Goal of the exercise: Could you reproduce the lines below from the one with "Diariamente, uma pequena" through the one with "Então, no final, o"? Keep both ends and add nothing.

Data extracts:
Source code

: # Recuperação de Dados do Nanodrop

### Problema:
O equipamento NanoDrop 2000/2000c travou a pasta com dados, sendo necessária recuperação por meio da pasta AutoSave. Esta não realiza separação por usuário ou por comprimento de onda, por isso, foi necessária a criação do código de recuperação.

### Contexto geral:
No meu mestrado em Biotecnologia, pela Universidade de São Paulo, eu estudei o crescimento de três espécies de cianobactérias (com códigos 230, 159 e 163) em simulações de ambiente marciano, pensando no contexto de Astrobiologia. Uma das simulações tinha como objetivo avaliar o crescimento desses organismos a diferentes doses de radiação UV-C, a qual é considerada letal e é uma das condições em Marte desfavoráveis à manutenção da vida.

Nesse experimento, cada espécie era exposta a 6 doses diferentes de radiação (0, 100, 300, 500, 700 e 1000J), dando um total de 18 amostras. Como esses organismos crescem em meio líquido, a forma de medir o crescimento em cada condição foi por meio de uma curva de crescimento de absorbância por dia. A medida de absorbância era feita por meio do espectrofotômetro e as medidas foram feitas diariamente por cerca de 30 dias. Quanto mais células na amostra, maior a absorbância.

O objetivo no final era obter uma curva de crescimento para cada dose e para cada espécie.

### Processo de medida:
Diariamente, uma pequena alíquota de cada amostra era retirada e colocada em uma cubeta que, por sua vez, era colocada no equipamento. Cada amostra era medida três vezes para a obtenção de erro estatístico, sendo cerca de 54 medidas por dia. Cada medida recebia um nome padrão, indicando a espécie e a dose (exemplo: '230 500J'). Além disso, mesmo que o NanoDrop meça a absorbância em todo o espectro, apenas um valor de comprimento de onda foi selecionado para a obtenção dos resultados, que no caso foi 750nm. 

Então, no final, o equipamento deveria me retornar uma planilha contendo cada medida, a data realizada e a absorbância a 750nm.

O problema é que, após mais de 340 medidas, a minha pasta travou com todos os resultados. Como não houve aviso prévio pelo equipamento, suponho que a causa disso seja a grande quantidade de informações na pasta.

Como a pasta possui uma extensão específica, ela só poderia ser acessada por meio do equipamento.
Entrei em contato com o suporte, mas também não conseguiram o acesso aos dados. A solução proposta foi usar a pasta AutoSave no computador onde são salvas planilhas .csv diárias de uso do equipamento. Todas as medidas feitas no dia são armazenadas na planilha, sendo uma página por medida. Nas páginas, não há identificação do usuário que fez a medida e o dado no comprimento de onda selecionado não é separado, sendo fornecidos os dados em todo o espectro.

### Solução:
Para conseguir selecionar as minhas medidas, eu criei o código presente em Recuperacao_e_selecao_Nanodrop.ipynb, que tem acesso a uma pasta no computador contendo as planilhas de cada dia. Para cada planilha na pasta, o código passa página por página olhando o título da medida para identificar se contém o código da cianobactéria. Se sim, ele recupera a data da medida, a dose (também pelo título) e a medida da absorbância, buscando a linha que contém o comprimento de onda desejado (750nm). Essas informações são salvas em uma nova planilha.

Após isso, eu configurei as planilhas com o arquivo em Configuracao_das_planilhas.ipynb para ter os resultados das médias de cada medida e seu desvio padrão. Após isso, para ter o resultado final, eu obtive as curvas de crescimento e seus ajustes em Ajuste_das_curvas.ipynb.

==

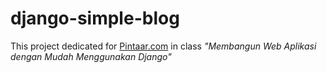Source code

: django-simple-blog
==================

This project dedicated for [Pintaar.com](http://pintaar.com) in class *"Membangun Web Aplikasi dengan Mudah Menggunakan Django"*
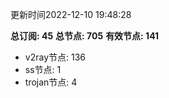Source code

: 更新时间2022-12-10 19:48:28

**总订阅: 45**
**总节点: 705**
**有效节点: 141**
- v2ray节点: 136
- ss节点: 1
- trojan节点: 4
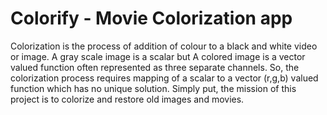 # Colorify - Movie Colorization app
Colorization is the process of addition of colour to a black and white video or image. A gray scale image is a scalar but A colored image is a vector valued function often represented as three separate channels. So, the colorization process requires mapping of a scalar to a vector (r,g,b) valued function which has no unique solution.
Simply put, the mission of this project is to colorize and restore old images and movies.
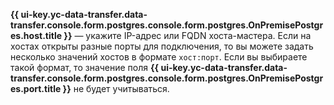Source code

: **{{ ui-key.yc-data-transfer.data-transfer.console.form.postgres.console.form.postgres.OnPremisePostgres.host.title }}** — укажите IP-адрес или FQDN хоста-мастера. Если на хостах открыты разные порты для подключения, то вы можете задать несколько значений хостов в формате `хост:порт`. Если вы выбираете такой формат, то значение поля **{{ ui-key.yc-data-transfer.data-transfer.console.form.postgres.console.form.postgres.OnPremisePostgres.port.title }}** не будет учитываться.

Task answer:
Diariamente, uma pequena alíquota de cada amostra era retirada e colocada em uma cubeta que, por sua vez, era colocada no equipamento. Cada amostra era medida três vezes para a obtenção de erro estatístico, sendo cerca de 54 medidas por dia. Cada medida recebia um nome padrão, indicando a espécie e a dose (exemplo: '230 500J'). Além disso, mesmo que o NanoDrop meça a absorbância em todo o espectro, apenas um valor de comprimento de onda foi selecionado para a obtenção dos resultados, que no caso foi 750nm. 

Então, no final, o equipamento deveria me retornar uma planilha contendo cada medida, a data realizada e a absorbância a 750nm.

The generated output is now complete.